French playwright and writer (1750–1826)

Jacques-Marie Deschamps (/fr/; 1750, Paris – 1826) was an 18th–19th-century French playwright, librettist and writer.

During the French First Empire, Deschamps was Joséphine de Beauharnais's "secrétaire des commandements" and remained at her service after the divorce from Napoléon.

Deschamps presented la Revanche forcée (1792), Piron chez ses amis (1792), Poinsinet ou que les gens d’esprit sont bêtes (1793), Dufresny ou le Mariage impromptu (1796) at Théâtre du Vaudeville as well as some other plays in collaboration with Barré, Radet, Desfontaines, Desprez, the opéra comique Claudine (1794), oratorios, etc.

He authored the lyrics of a Hymne à l'Étre Suprême sung by children 20 prairial an II.

Deschamps gave the Théâtre des Arts Le Pavillon du Calife, ou Almanzor et Zobéïde, opera in two acts and in free verse, in collaboration with Jean-Baptiste-Denis Despré and Étienne Morel de Chédeville, music by Nicolas Dalayrac, 12 April 1804 (22 germinal an XII ). This opera wasn't performed after the third presentation.

He also translated some novels from English such as A Simple Story by Elizabeth Inchbald (1796, 2 vol. in-8°) among others, and gave a French version in verse of Il bardo della Selva Nera by Vincenzo Monti, (1807, in-8°).

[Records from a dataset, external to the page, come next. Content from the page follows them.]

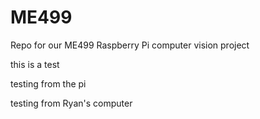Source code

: # ME499
Repo for our ME499 Raspberry Pi computer vision project

this is a test

testing from the pi

testing from Ryan's computer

Deschamps wrote the libretto for Ossian, ou Les bardes, opera by Jean-François Le Sueur (1804).

He collaborated with the Journal littéraire of Clément de Dijon.

== Sources ==
- Charles Dezobry, Théodore Bachelet and a Société of writers, professors and scholars, Dictionnaire général de biographie et d'histoire de mythologie, de géographie ancienne et moderne comparée, des antiquités et des institutions grecques, romaines, françaises et étrangères, vol. 1, Paris, Charles Delagrave et Cie, 1866, 4th ed. (1st ed. 1857), VII-993 p., 2 vol. and supplement, (p. 780).
- Gustave Vapereau, Dictionnaire universel des littératures, vol. 1, Paris, Hachette, 1876, XVI-2096 p., 3 vol.; 25 cm, (p. 613) col. 1 et 2.